Data to use Start Marker
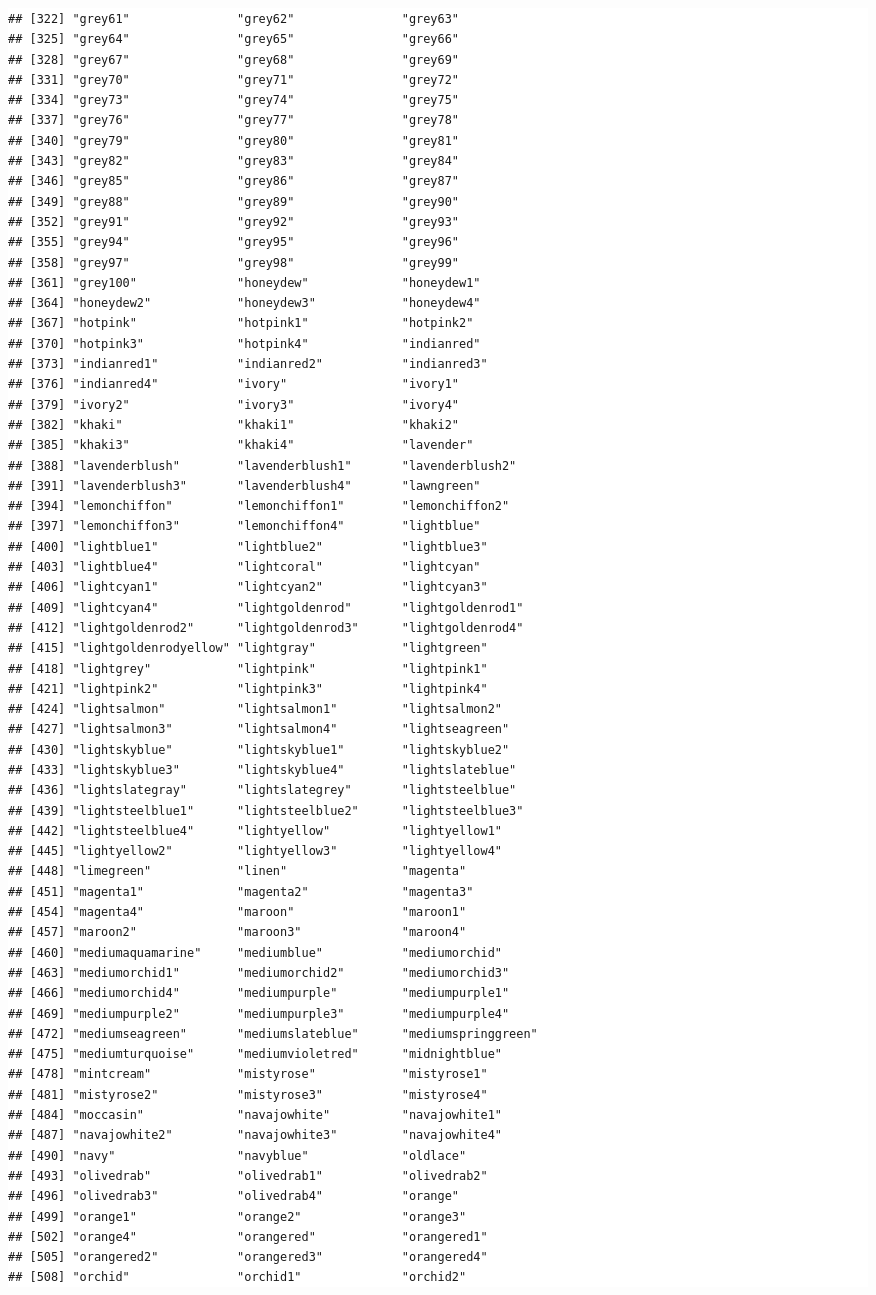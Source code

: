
 ```
## [322] "grey61"               "grey62"               "grey63"              
## [325] "grey64"               "grey65"               "grey66"              
## [328] "grey67"               "grey68"               "grey69"              
## [331] "grey70"               "grey71"               "grey72"              
## [334] "grey73"               "grey74"               "grey75"              
## [337] "grey76"               "grey77"               "grey78"              
## [340] "grey79"               "grey80"               "grey81"              
## [343] "grey82"               "grey83"               "grey84"              
## [346] "grey85"               "grey86"               "grey87"              
## [349] "grey88"               "grey89"               "grey90"              
## [352] "grey91"               "grey92"               "grey93"              
## [355] "grey94"               "grey95"               "grey96"              
## [358] "grey97"               "grey98"               "grey99"              
## [361] "grey100"              "honeydew"             "honeydew1"           
## [364] "honeydew2"            "honeydew3"            "honeydew4"           
## [367] "hotpink"              "hotpink1"             "hotpink2"            
## [370] "hotpink3"             "hotpink4"             "indianred"           
## [373] "indianred1"           "indianred2"           "indianred3"          
## [376] "indianred4"           "ivory"                "ivory1"              
## [379] "ivory2"               "ivory3"               "ivory4"              
## [382] "khaki"                "khaki1"               "khaki2"              
## [385] "khaki3"               "khaki4"               "lavender"            
## [388] "lavenderblush"        "lavenderblush1"       "lavenderblush2"      
## [391] "lavenderblush3"       "lavenderblush4"       "lawngreen"           
## [394] "lemonchiffon"         "lemonchiffon1"        "lemonchiffon2"       
## [397] "lemonchiffon3"        "lemonchiffon4"        "lightblue"           
## [400] "lightblue1"           "lightblue2"           "lightblue3"          
## [403] "lightblue4"           "lightcoral"           "lightcyan"           
## [406] "lightcyan1"           "lightcyan2"           "lightcyan3"          
## [409] "lightcyan4"           "lightgoldenrod"       "lightgoldenrod1"     
## [412] "lightgoldenrod2"      "lightgoldenrod3"      "lightgoldenrod4"     
## [415] "lightgoldenrodyellow" "lightgray"            "lightgreen"          
## [418] "lightgrey"            "lightpink"            "lightpink1"          
## [421] "lightpink2"           "lightpink3"           "lightpink4"          
## [424] "lightsalmon"          "lightsalmon1"         "lightsalmon2"        
## [427] "lightsalmon3"         "lightsalmon4"         "lightseagreen"       
## [430] "lightskyblue"         "lightskyblue1"        "lightskyblue2"       
## [433] "lightskyblue3"        "lightskyblue4"        "lightslateblue"      
## [436] "lightslategray"       "lightslategrey"       "lightsteelblue"      
## [439] "lightsteelblue1"      "lightsteelblue2"      "lightsteelblue3"     
## [442] "lightsteelblue4"      "lightyellow"          "lightyellow1"        
## [445] "lightyellow2"         "lightyellow3"         "lightyellow4"        
## [448] "limegreen"            "linen"                "magenta"             
## [451] "magenta1"             "magenta2"             "magenta3"            
## [454] "magenta4"             "maroon"               "maroon1"             
## [457] "maroon2"              "maroon3"              "maroon4"             
## [460] "mediumaquamarine"     "mediumblue"           "mediumorchid"        
## [463] "mediumorchid1"        "mediumorchid2"        "mediumorchid3"       
## [466] "mediumorchid4"        "mediumpurple"         "mediumpurple1"       
## [469] "mediumpurple2"        "mediumpurple3"        "mediumpurple4"       
## [472] "mediumseagreen"       "mediumslateblue"      "mediumspringgreen"   
## [475] "mediumturquoise"      "mediumvioletred"      "midnightblue"        
## [478] "mintcream"            "mistyrose"            "mistyrose1"          
## [481] "mistyrose2"           "mistyrose3"           "mistyrose4"          
## [484] "moccasin"             "navajowhite"          "navajowhite1"        
## [487] "navajowhite2"         "navajowhite3"         "navajowhite4"        
## [490] "navy"                 "navyblue"             "oldlace"             
## [493] "olivedrab"            "olivedrab1"           "olivedrab2"          
## [496] "olivedrab3"           "olivedrab4"           "orange"              
## [499] "orange1"              "orange2"              "orange3"             
## [502] "orange4"              "orangered"            "orangered1"          
## [505] "orangered2"           "orangered3"           "orangered4"          
## [508] "orchid"               "orchid1"              "orchid2"             
```
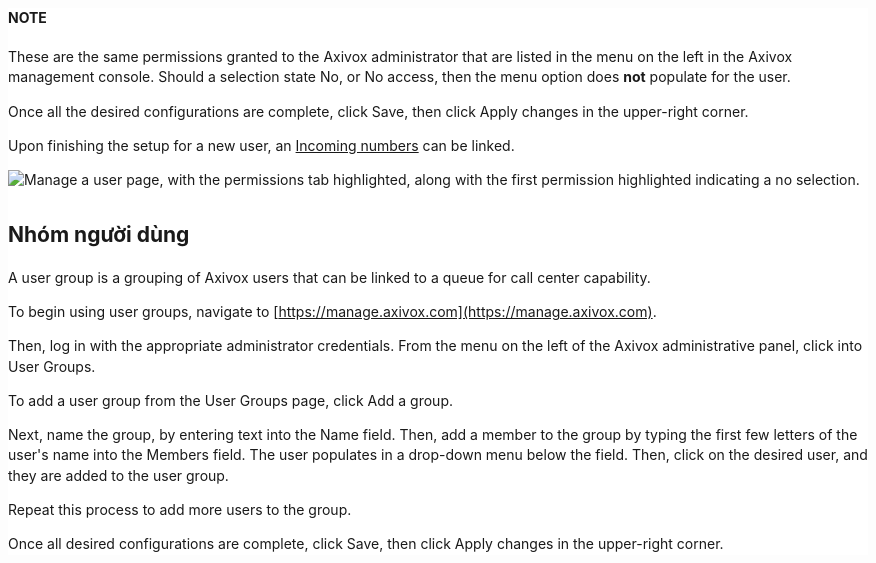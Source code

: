 #### NOTE
These are the same permissions granted to the Axivox administrator that are listed in the menu on
the left in the Axivox management console. Should a selection state No, or
No access, then the menu option does **not** populate for the user.

Once all the desired configurations are complete, click Save, then click
Apply changes in the upper-right corner.

Upon finishing the setup for a new user, an [Incoming numbers](#voip-axivox-incoming-number) can be linked.

![Manage a user page, with the permissions tab highlighted, along with the first permission
highlighted indicating a no selection.](applications/productivity/voip/axivox/manage_users/user-permissions.png)

<a id="voip-axivox-user-groups"></a>

## Nhóm người dùng

A user group is a grouping of Axivox users that can be linked to a queue for call center
capability.

To begin using user groups, navigate to [https://manage.axivox.com](https://manage.axivox.com).

Then, log in with the appropriate administrator credentials. From the menu on the left of the Axivox
administrative panel, click into User Groups.

To add a user group from the User Groups page, click Add a group.

Next, name the group, by entering text into the Name field. Then, add a member to the
group by typing the first few letters of the user's name into the Members field. The
user populates in a drop-down menu below the field. Then, click on the desired user, and they are
added to the user group.

Repeat this process to add more users to the group.

Once all desired configurations are complete, click Save, then click Apply
changes in the upper-right corner.
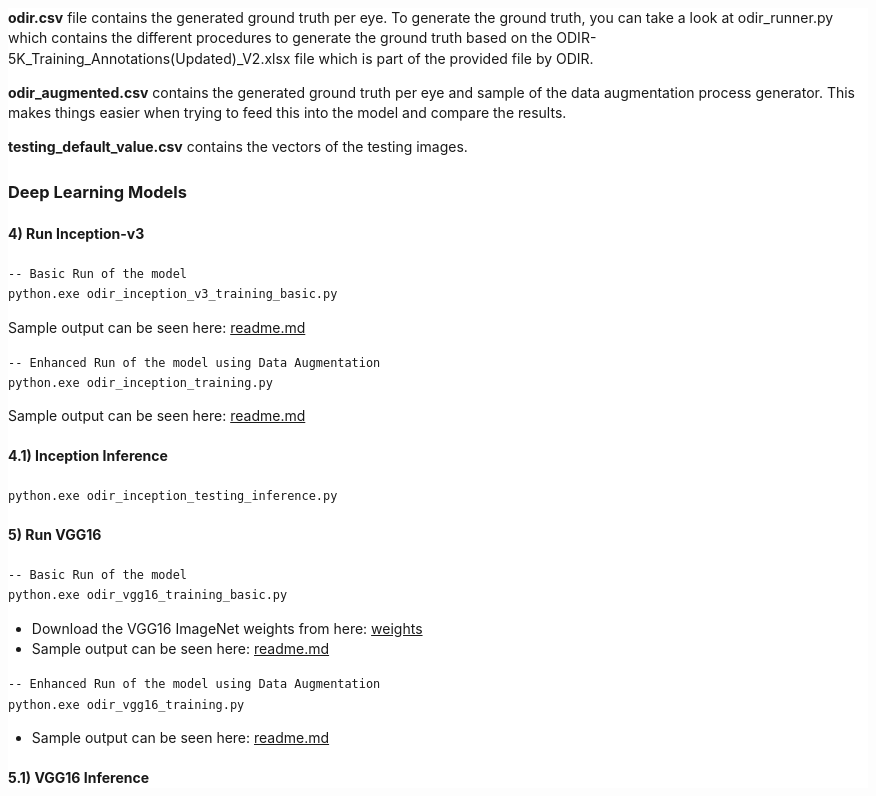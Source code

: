 **odir.csv** file contains the generated ground truth per eye. To generate the ground truth, you can take a look at odir_runner.py which contains the different procedures to generate the ground truth based on the ODIR-5K_Training_Annotations(Updated)_V2.xlsx file which is part of the provided file by ODIR.

**odir_augmented.csv** contains the generated ground truth per eye and sample of the data augmentation process generator. This makes things easier when trying to feed this into the model and compare the results.

**testing_default_value.csv** contains the vectors of the testing images.

### Deep Learning Models

#### 4) Run Inception-v3

```cmd
-- Basic Run of the model
python.exe odir_inception_v3_training_basic.py
```

Sample output can be seen here: [readme.md](https://github.com/JordiCorbilla/ocular-disease-intelligent-recognition-deep-learning/blob/master/output/inception_basic/readme.md)

```cmd
-- Enhanced Run of the model using Data Augmentation
python.exe odir_inception_training.py
```

Sample output can be seen here: [readme.md](https://github.com/JordiCorbilla/ocular-disease-intelligent-recognition-deep-learning/blob/master/output/inception_advanced/readme.md)

#### 4.1) Inception Inference

```cmd
python.exe odir_inception_testing_inference.py
```

#### 5) Run VGG16

```cmd
-- Basic Run of the model
python.exe odir_vgg16_training_basic.py
```

- Download the VGG16 ImageNet weights from here: [weights](https://github.com/fchollet/deep-learning-models/releases/download/v0.1/vgg16_weights_tf_dim_ordering_tf_kernels.h5)
- Sample output can be seen here: [readme.md](https://github.com/JordiCorbilla/ocular-disease-intelligent-recognition-deep-learning/blob/master/output/vgg16_basic/readme.md)

```cmd
-- Enhanced Run of the model using Data Augmentation
python.exe odir_vgg16_training.py
```

- Sample output can be seen here: [readme.md](https://github.com/JordiCorbilla/ocular-disease-intelligent-recognition-deep-learning/blob/master/output/vgg_advanced/readme.md)

#### 5.1) VGG16 Inference
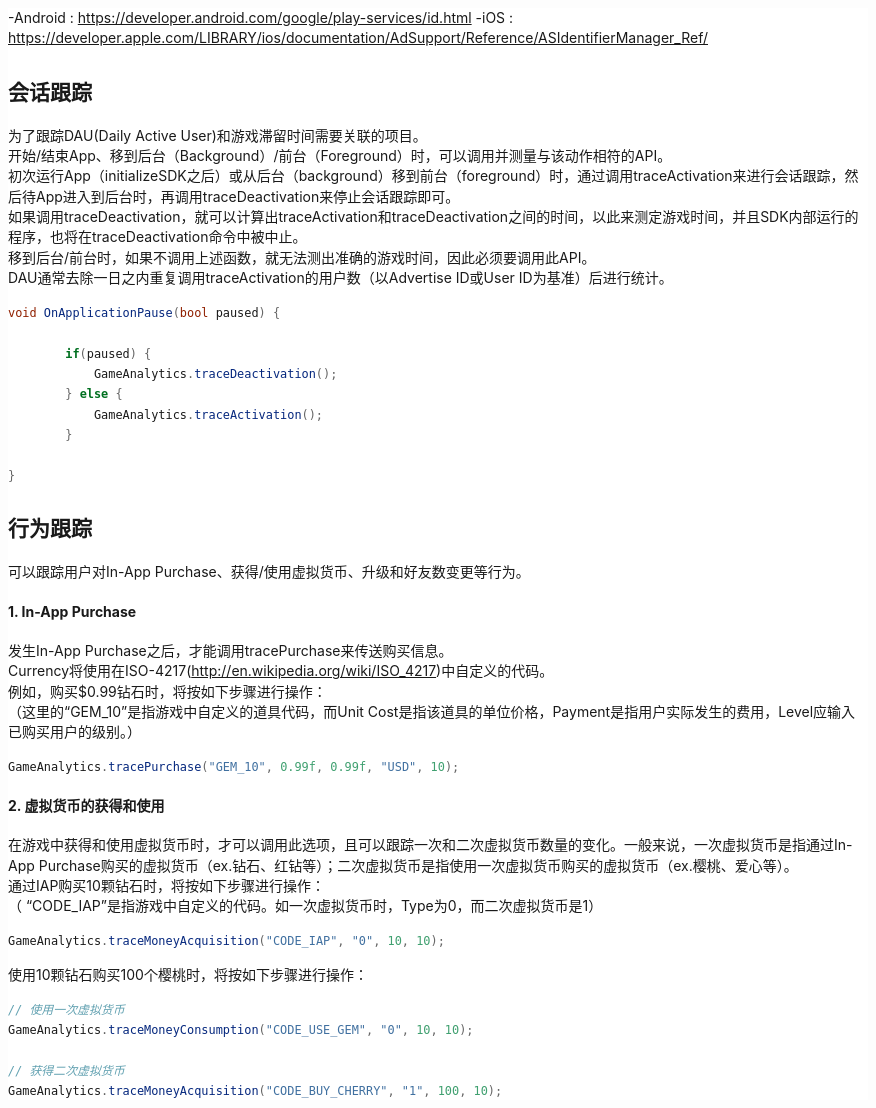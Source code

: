 -Android : <https://developer.android.com/google/play-services/id.html>
-iOS : <https://developer.apple.com/LIBRARY/ios/documentation/AdSupport/Reference/ASIdentifierManager_Ref/>


## 会话跟踪

为了跟踪DAU(Daily Active User)和游戏滞留时间需要关联的项目。<br />
开始/结束App、移到后台（Background）/前台（Foreground）时，可以调用并测量与该动作相符的API。<br />
初次运行App（initializeSDK之后）或从后台（background）移到前台（foreground）时，通过调用traceActivation来进行会话跟踪，然后待App进入到后台时，再调用traceDeactivation来停止会话跟踪即可。<br />
如果调用traceDeactivation，就可以计算出traceActivation和traceDeactivation之间的时间，以此来测定游戏时间，并且SDK内部运行的程序，也将在traceDeactivation命令中被中止。<br />
移到后台/前台时，如果不调用上述函数，就无法测出准确的游戏时间，因此必须要调用此API。<br />
DAU通常去除一日之内重复调用traceActivation的用户数（以Advertise ID或User ID为基准）后进行统计。

```c#
void OnApplicationPause(bool paused) {
    
        if(paused) {
            GameAnalytics.traceDeactivation();
        } else {
            GameAnalytics.traceActivation();
        }
    
}
```

## 行为跟踪

可以跟踪用户对In-App Purchase、获得/使用虚拟货币、升级和好友数变更等行为。

#### 1. In-App Purchase
发生In-App Purchase之后，才能调用tracePurchase来传送购买信息。<br />
Currency将使用在ISO-4217(http://en.wikipedia.org/wiki/ISO_4217)中自定义的代码。<br />
例如，购买$0.99钻石时，将按如下步骤进行操作：<br />
（这里的“GEM_10”是指游戏中自定义的道具代码，而Unit Cost是指该道具的单位价格，Payment是指用户实际发生的费用，Level应输入已购买用户的级别。）
```c#
GameAnalytics.tracePurchase("GEM_10", 0.99f, 0.99f, "USD", 10);
```
	
#### 2. 虚拟货币的获得和使用
在游戏中获得和使用虚拟货币时，才可以调用此选项，且可以跟踪一次和二次虚拟货币数量的变化。一般来说，一次虚拟货币是指通过In-App Purchase购买的虚拟货币（ex.钻石、红钻等）；二次虚拟货币是指使用一次虚拟货币购买的虚拟货币（ex.樱桃、爱心等）。<br />
通过IAP购买10颗钻石时，将按如下步骤进行操作：<br />
（ “CODE_IAP”是指游戏中自定义的代码。如一次虚拟货币时，Type为0，而二次虚拟货币是1）<br />
```c#
GameAnalytics.traceMoneyAcquisition("CODE_IAP", "0", 10, 10);
```
	
使用10颗钻石购买100个樱桃时，将按如下步骤进行操作：
```c#
// 使用一次虚拟货币
GameAnalytics.traceMoneyConsumption("CODE_USE_GEM", "0", 10, 10);

// 获得二次虚拟货币
GameAnalytics.traceMoneyAcquisition("CODE_BUY_CHERRY", "1", 100, 10);
```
Data to use End Marker
> **Task brief**
Read the records above. Show each line that has the string "with".

> **Result**
![Manage a user page, with the permissions tab highlighted, along with the first permission
Then, log in with the appropriate administrator credentials. From the menu on the left of the Axivox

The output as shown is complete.